Eye movements made during tracking are of interest because, although it is not necessary to move one's eyes to attend to an item moving in the periphery (Verstraten, Cavanagh, & Labianca, 2000), patterns of eye movements may reveal common strategies that lead to successful tracking. How people are able to successfully track multiple objects at once is still a question of debate. The initial theory posited by Pylyshyn and Storm (1988) was that the mind has a limited number of pre-attentive visual indexes (see also Pylyshyn, 2001), which represent the locations of targets and are dynamically updated as the targets move. Focal attention can access information about targets by using visual indexes as pointers, but is allocated to only one location at a time. An alternative account is that multiple foci of attention can be allocated simultaneously to multiple locations (Cavanagh & Alvarez, 2005). Attention could be divided amongst representations of multiple salient locations either independently or through grouping the targets together as one object (Yantis, 1992). These theories do not make explicit predictions about eye gaze position during tracking, however, the strategies revealed from measuring eye movements may be more consistent with one theory than another.
Participants may continually saccade from target to target, exposing them all to brief periods of high visual resolution. Landry, Sheridan, and Yufik (2001) have looked at eye movements of participants during a tracking task that simulated air-traffic control in which participants were asked to monitor moving objects for potential collisions. They found that participants made more saccades between targets of a potential collision than to other targets that were not in danger. This evidence suggests that making eye movements to targets during tracking helps participants keep track of them. The strategy of saccading from target to target may be more consistent with the visual index theory of tracking, as the theory describes that attention is serially allocated to them one at a time (Pylyshyn, 2001), which may drive eye movements to do the same.

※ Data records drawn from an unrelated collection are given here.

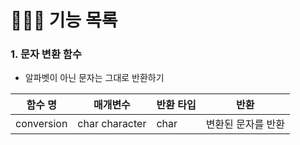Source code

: 
# 👩🏻‍💻 기능 목록

### 1. 문자 변환 함수
  - 알파벳이 아닌 문자는 그대로 반환하기

  | 함수 명 | 매개변수 | 반환 타입 | 반환 |
  | --- | --- | --- | --- |
  | conversion | char character | char | 변환된 문자를 반환 |
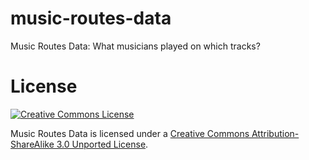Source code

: music-routes-data
=================

Music Routes Data: What musicians played on which tracks?

License
=======

<a rel="license" href="http://creativecommons.org/licenses/by-sa/3.0/deed.en_US"><img alt="Creative Commons License" style="border-width:0" src="http://i.creativecommons.org/l/by-sa/3.0/88x31.png" /></a>

Music Routes Data is licensed under a [Creative Commons Attribution-ShareAlike 3.0 Unported License](http://creativecommons.org/licenses/by-sa/3.0/deed.en_US).
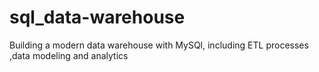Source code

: # sql_data-warehouse
Building a modern data warehouse with MySQl, including ETL processes ,data modeling and analytics
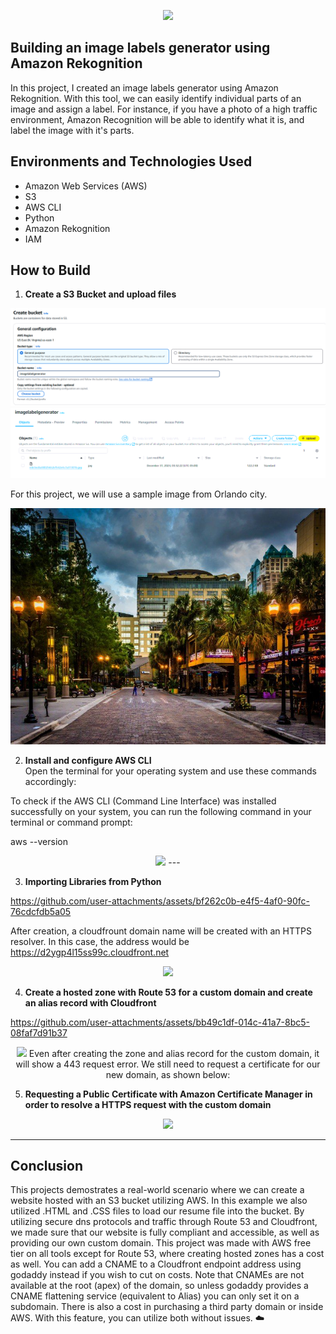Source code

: <p align="center">
  <img src="https://i.imgur.com/OKDE67x.png" 
</p>
  
##  Building an image labels generator using Amazon Rekognition

In this project, I created an image labels generator using Amazon Rekognition. With this tool, we can easily identify individual parts of an image and assign a label. For instance, if you have a photo of a high traffic environment, Amazon Recognition will be able to identify what it is, and label the image with it's parts.


<h2>Environments and Technologies Used</h2>

  - Amazon Web Services (AWS)
  - S3 
  - AWS CLI
  - Python
  - Amazon Rekognition
  - IAM
  
  
<h2>How to Build</h2>

1. **Create a S3 Bucket and upload files**  

![image](/assets/image1.png)
![image](/assets/image2.png)

For this project, we will use a sample image from Orlando city.

![image](/assets/image3.png)

2. **Install and configure AWS CLI**  
Open the terminal for your operating system and use these commands accordingly:

To check if the AWS CLI (Command Line Interface) was installed successfully on your system, you can run the following command in your terminal or command prompt:

aws --version


<p align="center">
  <img src="https://i.imgur.com/OKDE67x.png" 
</p>
---

3. **Importing Libraries from Python**
   

https://github.com/user-attachments/assets/bf262c0b-e4f5-4af0-90fc-76cdcfdb5a05



After creation, a cloudfrount domain name will be created with an HTTPS resolver. In this case, the address would be https://d2ygp4l15ss99c.cloudfront.net

<p align="center">
  <img src="https://i.imgur.com/OKDE67x.png" 
</p>

4. **Create a hosted zone with Route 53 for a custom domain and create an alias record with Cloudfront**


https://github.com/user-attachments/assets/bb49c1df-014c-41a7-8bc5-08faf7d91b37

<p align="center">
  <img src="https://i.imgur.com/OKDE67x.png" 
</p>
Even after creating the zone and alias record for the custom domain, it will show a 443 request error. We still need to request a certificate for our new  domain, as shown below:

5. **Requesting a  Public Certificate with Amazon Certificate Manager in order to resolve a HTTPS request with the custom domain**

<p align="center">
  <img src="https://i.imgur.com/OKDE67x.png" 
</p>


 ---

<h2>Conclusion</h2>
This projects demostrates a real-world scenario where we can create a website hosted with an S3 bucket utilizing AWS. In this example we also utilized .HTML and .CSS files to load our resume file into the bucket. By utilizing secure dns protocols and traffic through Route 53 and Cloudfront, we made sure that our website is fully compliant and accessible, as well as providing our own custom domain. This project was made with AWS free tier on all tools except for Route 53, where creating hosted zones has a cost as well. You can add a CNAME to a Cloudfront endpoint address using godaddy instead if you wish to cut on costs. Note that CNAMEs are not available at the root (apex) of the domain, so unless godaddy provides a CNAME flattening service (equivalent to Alias) you can only set it on a subdomain. There is also a cost in purchasing a third party domain or inside AWS. With this feature, you can utilize both without issues.
☁️
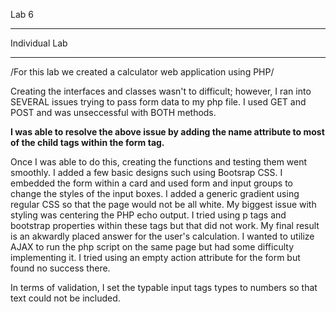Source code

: Lab 6

___________________________________
Individual Lab
___________________________________

/For this lab we created a calculator web application using PHP/

Creating the interfaces and classes wasn't to difficult; however, I ran into SEVERAL issues trying to pass form data to my php file. I used GET and POST and was unseccessful with BOTH methods. 

**I was able to resolve the above issue by adding the name attribute to most of the child tags within the form tag.**

Once I was able to do this, creating the functions and testing them went smoothly. I added a few basic designs such using Bootsrap CSS. I embedded the form within a card and used form and input groups to change the styles of the input boxes. I added a generic gradient using regular CSS so that the page would not be all white. My biggest issue with styling was centering the PHP echo output. I tried using p tags and bootstrap properties within these tags but that did not work. My final result is an akwardly placed answer for the user's calculation. I wanted to utilize AJAX to run the php script on the same page but had some difficulty implementing it. I tried using an empty action attribute for the form but found no success there. 

In terms of validation, I set the typable input tags types to numbers so that text could not be included. 
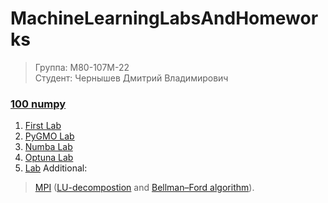 # MachineLearningLabsAndHomeworks
>Группа: М80-107М-22\
>Студент: Чернышев Дмитрий Владимирович

###  [100 numpy](https://colab.research.google.com/drive/1q8ZliTNMMbcr-ojVxNWWnPJnfaJLm_hX#scrollTo=e42eaa4b)

1. [First Lab](https://colab.research.google.com/drive/1WP_34xBfHGjpCc8_jdFMKiAWz4uaWQC9?usp=sharing)
2. [PyGMO Lab](https://colab.research.google.com/drive/1CYH1Sroo-NXKP3iHGeujO8z3-oK5Qik9?usp=sharing)
3. [Numba Lab](https://colab.research.google.com/drive/14zYkibagZpgmzNw91TvyoWYNBruUKIq3?usp=sharing)
4. [Optuna Lab](https://colab.research.google.com/drive/1jY12VGcX0ipefONUW0WnNs02p5699WhV?usp=sharing)
5. [Lab](https://colab.research.google.com/drive/1oLA3Ri_LoJ7MkEkU7GO8rU5bXCYqRcJc)
Additional:
>[MPI](https://colab.research.google.com/drive/1NvE18TaXFyuESUgIJE0ecRpJN4y0jp8I?usp=sharing) ([LU-decompostion](https://github.com/B3aRrrr/M8MachineLearningLabsAndHomeworks/tree/main/BellmanFordAlgorithmMPI) and [Bellman–Ford algorithm](https://github.com/B3aRrrr/M8MachineLearningLabsAndHomeworks/tree/main/LUPython)).
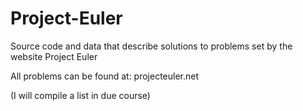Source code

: Project-Euler
=============

Source code and data that describe solutions to problems set by the website Project Euler

All problems can be found at: projecteuler.net

(I will compile a list in due course)
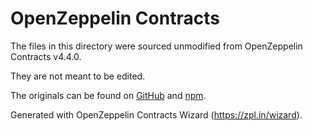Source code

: # OpenZeppelin Contracts

The files in this directory were sourced unmodified from OpenZeppelin Contracts v4.4.0.

They are not meant to be edited.

The originals can be found on [GitHub] and [npm].

[GitHub]: https://github.com/OpenZeppelin/openzeppelin-contracts-upgradeable/tree/v4.4.0
[npm]: https://www.npmjs.com/package/@openzeppelin/contracts-upgradeable/v/4.4.0

Generated with OpenZeppelin Contracts Wizard (https://zpl.in/wizard).

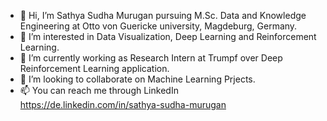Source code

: - 👋 Hi, I’m Sathya Sudha Murugan pursuing M.Sc. Data and Knowledge Engineering at Otto von Guericke university, Magdeburg, Germany.
- 👀 I’m interested in Data Visualization, Deep Learning and Reinforcement Learning.
- 🌱 I’m currently working as Research Intern at Trumpf over Deep Reinforcement Learning application.
- 💞️ I’m looking to collaborate on Machine Learning Prjects.
- 📫 You can reach me through LinkedIn https://de.linkedin.com/in/sathya-sudha-murugan

<!---
SathyaSudha-96/SathyaSudha-96 is a ✨ special ✨ repository because its `README.md` (this file) appears on your GitHub profile.
You can click the Preview link to take a look at your changes.
--->
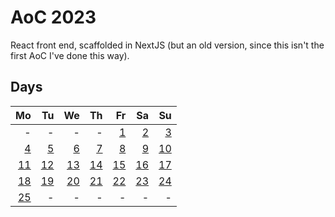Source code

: # AoC 2023

React front end, scaffolded in NextJS (but an old version, since this isn't the first AoC I've done this way).

## Days

|                   Mo |                   Tu |                   We |                   Th |                   Fr |                   Sa |                   Su |
|---------------------:|---------------------:|---------------------:|---------------------:|---------------------:|---------------------:|---------------------:|
|                    - |                    - |                    - |                    - |   [1](lib/days/day1) |   [2](lib/days/day2) |   [3](lib/days/day3) |
|   [4](lib/days/day4) |   [5](lib/days/day5) |   [6](lib/days/day6) |   [7](lib/days/day7) |   [8](lib/days/day8) |   [9](lib/days/day9) | [10](lib/days/day10) |
| [11](lib/days/day11) | [12](lib/days/day12) | [13](lib/days/day13) | [14](lib/days/day14) | [15](lib/days/day15) | [16](lib/days/day16) | [17](lib/days/day17) |
| [18](lib/days/day18) | [19](lib/days/day19) | [20](lib/days/day20) | [21](lib/days/day21) | [22](lib/days/day22) | [23](lib/days/day23) | [24](lib/days/day24) |
| [25](lib/days/day25) |                    - |                    - |                    - |                    - |                    - |                    - |

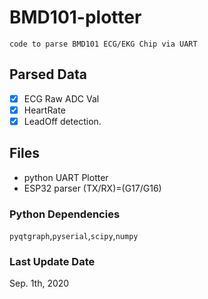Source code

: # BMD101-plotter

`code to parse BMD101 ECG/EKG Chip via UART`

## Parsed Data

- [x] ECG Raw ADC Val
- [x] HeartRate
- [x] LeadOff detection.

## Files

- python UART Plotter
- ESP32 parser (TX/RX)=(G17/G16)

### Python Dependencies

`pyqtgraph`,`pyserial`,`scipy`,`numpy`

### Last Update Date

Sep. 1th, 2020
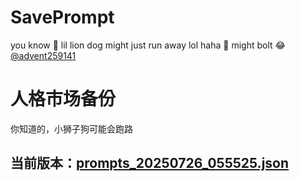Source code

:# SavePrompt
you know 🫠 lil lion dog might just run away lol
haha 🐶 might bolt 😂 [@advent259141](https://github.com/advent259141)

# 人格市场备份
你知道的，小狮子狗可能会跑路

## 当前版本：[prompts_20250726_055525.json](https://github.com/Larch-C/SavePrompt/blob/main/prompts_20250726_055525.json)
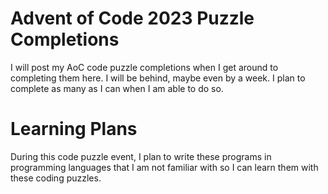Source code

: # Advent of Code 2023 Puzzle Completions
I will post my AoC code puzzle completions when I get around to completing them here.
I will be behind, maybe even by a week. I plan to complete as many as I can when I am able to do so.

# Learning Plans
During this code puzzle event, I plan to write these programs in programming languages that I am not familiar with so I can learn them with these coding puzzles.
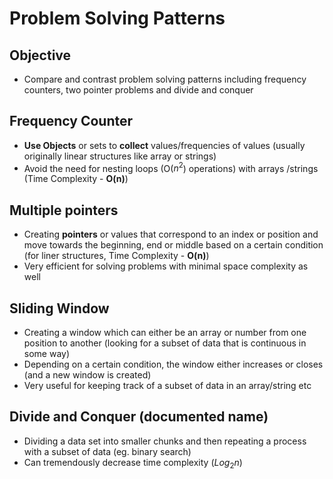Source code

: # Problem Solving Patterns
## Objective
- Compare and contrast problem solving patterns including frequency counters, two pointer problems and divide and conquer

## Frequency Counter
- __Use Objects__ or sets to __collect__ values/frequencies of values (usually originally linear structures like array or strings)
- Avoid the need for nesting loops (O($n^2$) operations) with arrays /strings (Time Complexity - __O(n)__)

## Multiple pointers
- Creating __pointers__ or values that correspond to an index or position and move towards the beginning, end or middle based on a certain condition (for liner structures, Time Complexity - __O(n)__)
- Very efficient for solving problems with minimal space complexity as well

## Sliding Window
- Creating a window which can either be an array or number from one position to another (looking for a subset of data that is continuous in some way)
- Depending on a certain condition, the window either increases or closes (and a new window is created)
- Very useful for keeping track of a subset of data in an array/string etc

## Divide and Conquer (documented name)
- Dividing a data set into smaller chunks and then repeating a process with a subset of data (eg. binary search)
- Can tremendously decrease time complexity (${Log_2}{n}$)
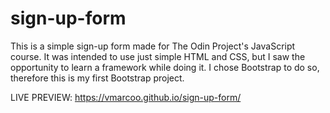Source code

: # sign-up-form
This is a simple sign-up form made for The Odin Project's JavaScript course. It was intended to use just simple HTML and CSS, but I saw
the opportunity to learn a framework while doing it. I chose Bootstrap to do so, therefore this is my first Bootstrap project.

LIVE PREVIEW: https://vmarcoo.github.io/sign-up-form/
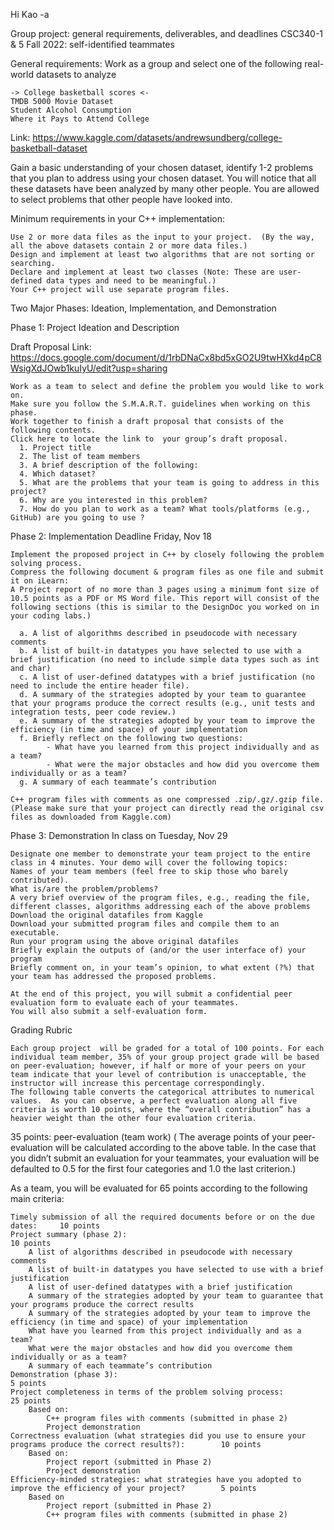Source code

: Hi Kao -a

Group project: general requirements, deliverables, and deadlines
CSC340-1 & 5 Fall 2022: self-identified teammates  

General requirements: 
  Work as a group and select one of the following real-world datasets to analyze 
    
    -> College basketball scores <- 
    TMDB 5000 Movie Dataset
    Student Alcohol Consumption
    Where it Pays to Attend College     
    
  Link: https://www.kaggle.com/datasets/andrewsundberg/college-basketball-dataset

Gain a basic understanding of your chosen dataset, identify 1-2 problems that you plan to address using your chosen dataset. You will notice that all these datasets have been analyzed by many other people.  You are allowed to select problems that other people have looked into.  

Minimum requirements in your C++ implementation:

    Use 2 or more data files as the input to your project.  (By the way, all the above datasets contain 2 or more data files.)
    Design and implement at least two algorithms that are not sorting or searching.   
    Declare and implement at least two classes (Note: These are user-defined data types and need to be meaningful.)       
    Your C++ project will use separate program files. 

Two Major Phases: Ideation, Implementation, and Demonstration

  Phase 1: Project Ideation and Description
  
  Draft Proposal Link: https://docs.google.com/document/d/1rbDNaCx8bd5xGO2U9twHXkd4pC8WsigXdJOwb1kuIyU/edit?usp=sharing
  
    Work as a team to select and define the problem you would like to work on. 
    Make sure you follow the S.M.A.R.T. guidelines when working on this phase. 
    Work together to finish a draft proposal that consists of the following contents. 
    Click here to locate the link to  your group’s draft proposal.
      1. Project title 
      2. The list of team members 
      3. A brief description of the following:
      4. Which dataset? 
      5. What are the problems that your team is going to address in this project?
      6. Why are you interested in this problem?
      7. How do you plan to work as a team? What tools/platforms (e.g., GitHub) are you going to use ?  
  
  Phase 2: Implementation Deadline Friday, Nov 18
  
    Implement the proposed project in C++ by closely following the problem solving process.
    Compress the following document & program files as one file and submit it on iLearn:  
    A Project report of no more than 3 pages using a minimum font size of 10.5 points as a PDF or MS Word file. This report will consist of the following sections (this is similar to the DesignDoc you worked on in your coding labs.)

      a. A list of algorithms described in pseudocode with necessary comments
      b. A list of built-in datatypes you have selected to use with a brief justification (no need to include simple data types such as int and char)
      c. A list of user-defined datatypes with a brief justification (no need to include the entire header file).
      d. A summary of the strategies adopted by your team to guarantee that your programs produce the correct results (e.g., unit tests and integration tests, peer code review.)
      e. A summary of the strategies adopted by your team to improve the efficiency (in time and space) of your implementation
      f. Briefly reflect on the following two questions:
            - What have you learned from this project individually and as a team?
            - What were the major obstacles and how did you overcome them individually or as a team? 
      g. A summary of each teammate’s contribution
      
    C++ program files with comments as one compressed .zip/.gz/.gzip file. (Please make sure that your project can directly read the original csv files as downloaded from Kaggle.com)

  Phase 3: Demonstration In class on Tuesday, Nov 29
  
    Designate one member to demonstrate your team project to the entire class in 4 minutes. Your demo will cover the following topics:
    Names of your team members (feel free to skip those who barely contributed).
    What is/are the problem/problems?
    A very brief overview of the program files, e.g., reading the file, different classes, algorithms addressing each of the above problems 
    Download the original datafiles from Kaggle
    Download your submitted program files and compile them to an executable. 
    Run your program using the above original datafiles
    Briefly explain the outputs of (and/or the user interface of) your program
    Briefly comment on, in your team’s opinion, to what extent (?%) that your team has addressed the proposed problems.   

    At the end of this project, you will submit a confidential peer evaluation form to evaluate each of your teammates. 
    You will also submit a self-evaluation form. 

Grading Rubric
 
    Each group project  will be graded for a total of 100 points. For each individual team member, 35% of your group project grade will be based on peer-evaluation; however, if half or more of your peers on your team indicate that your level of contribution is unacceptable, the instructor will increase this percentage correspondingly. 
    The following table converts the categorical attributes to numerical values.  As you can observe, a perfect evaluation along all five criteria is worth 10 points, where the “overall contribution” has a heavier weight than the other four evaluation criteria. 

35 points:  peer-evaluation (team work)  ( The average points of your peer-evaluation will be calculated according to the above table.  In the case that you didn’t submit an evaluation for your teammates, your evaluation will be defaulted to 0.5 for the first four categories and 1.0 the last criterion.)  

As a team, you will be evaluated for 65 points according to the following main criteria:
    
    Timely submission of all the required documents before or on the due dates:     10 points  
    Project summary (phase 2):                                                      10 points
        A list of algorithms described in pseudocode with necessary comments
        A list of built-in datatypes you have selected to use with a brief justification
        A list of user-defined datatypes with a brief justification
        A summary of the strategies adopted by your team to guarantee that your programs produce the correct results
        A summary of the strategies adopted by your team to improve the efficiency (in time and space) of your implementation
        What have you learned from this project individually and as a team? 
        What were the major obstacles and how did you overcome them individually or as a team?
        A summary of each teammate’s contribution
    Demonstration (phase 3):                                                    5 points      
    Project completeness in terms of the problem solving process:                             25 points
        Based on:
            C++ program files with comments (submitted in phase 2)
            Project demonstration
    Correctness evaluation (what strategies did you use to ensure your programs produce the correct results?):        10 points
        Based on:
            Project report (submitted in Phase 2)
            Project demonstration 
    Efficiency-minded strategies: what strategies have you adopted to improve the efficiency of your project?        5 points   
        Based on  
            Project report (submitted in Phase 2)
            C++ program files with comments (submitted in phase 2)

Another possibility, however, is that participants may focus on a central location while tracking. Participants might look towards a point in the center of the target array in an attempt to minimize the eccentricity of each of the targets. This is likely to help tracking because visual acuity limitations make it more difficult to discriminate peripheral targets from distractors. In addition, the ability to individuate two nearby items, or attentional resolution, falls off steeply with eccentricity (Intriligator & Cavanagh, 2001). Thus, attempting to reduce the eccentricity of targets should aid in tracking them. Alternatively, participants might focus centrally because they are attending to all the targets as a group. Previous investigations of multiple object tracking have shown that tracking performance is improved when participants employed the strategy of mentally grouping the multiple targets into a single polygon and tracking the contorting “virtual” object as a whole (Yantis, 1992). Perhaps if people conceive of the targets as forming an object, then they may look at the center of the object formed by the targets. Eye movement experiments have shown that when participants make a saccade to an object in their periphery, they saccade to roughly the center of the object (Kowler, 1995; Vishwanath & Kowler, 2003). The strategy of focusing the eyes centrally may be consistent with the multi-focal theory of attention, because gaze would not be biased towards any one target if attention were divided amongst several objects at once.
2. Methods
2.1. Participants
Seventeen participants (9 females; aged 20–33) from Vanderbilt University participated in this experiment following the procedures for the protection of human participants defined in the APA Code (2002). Two participants' data were excluded from analysis due to signal loss by the eyetracking equipment that caused insufficient eye movement data to be acquired (see Section 3).
2.2. Apparatus
Eye movements were monitored using an Applied Systems Laboratory EYE-TRAC 6000 (ASL, Bedford, MA, USA) running at 120 Hz. Participants used a chinrest and headrest to sit 38.5 cm from the computer monitor. Stimuli were created with Matlab for OS X and the Psychophysics toolbox (Brainard, 1997; Pelli, 1997). The visual display was generated by a Macintosh G4 driving a Sony Trinitron Multiscan E540 monitor.
2.3. Stimuli
Stimuli were 8 red dots presented within a white square frame on a black background. Each dot subtended 2.1° of visual angle and the frame was 36.3° by 36.3°. Green rings, 3.0° in diameter, were used to designate targets. Randomized starting positions were constrained to prevent dots from overlapping with each other or the bordering frame. Each dot moved in a random Brownian-like motion constrained so that each dot moved on average 1.8 pixels per frame (∼15°/s).
2.4. Procedure
Each participant completed one 50 min session containing 70 experimental and 6 practice trials. At the beginning, and after every 5 trials, the eyetracking system was calibrated using a 17-point calibration. To maintain calibration on every trial, participants kept their eyes focused on a central dot for 2 s at the beginning of each trial. Once the array of 8 dots appeared inside the frame, participants were allowed to move their eyes freely, and did so, for the remainder of the trial. Starting at the onset of the dot array, green rings designating the target(s) appeared on either 1 or 3 of the dots for 3 s. Typically, participants saccaded between targets during this cue period. Cues were removed and the dots remained stationary for another 500 ms. Dots moved for 3 s, then participants selected each target with the mouse. A high or low tone provided feedback for each correct and incorrect selection, respectively. Half of the trials had only one target, and half had three targets.
3. Results
Percent correct was defined as the number of trials in which all targets were correctly identified divided by the total number of trials. The average percent correct was significantly higher (99.8%) for 1-target trials than for 3-target trials (93.1%), (t(14) = 4.9, p < .05). Trials were selected for eye movement analysis if all targets were identified correctly and less than 10% of the eye movement data was lost due to errors with the equipment, calibration, or participants' motion (such as blinks and head motion). Data from two participants were removed on the basis that their number of excluded trials was greater than 30%, indicating an unreliable eyetracking signal for these individuals. The average percentage of excluded trials for the rest of the participants was 12.3%.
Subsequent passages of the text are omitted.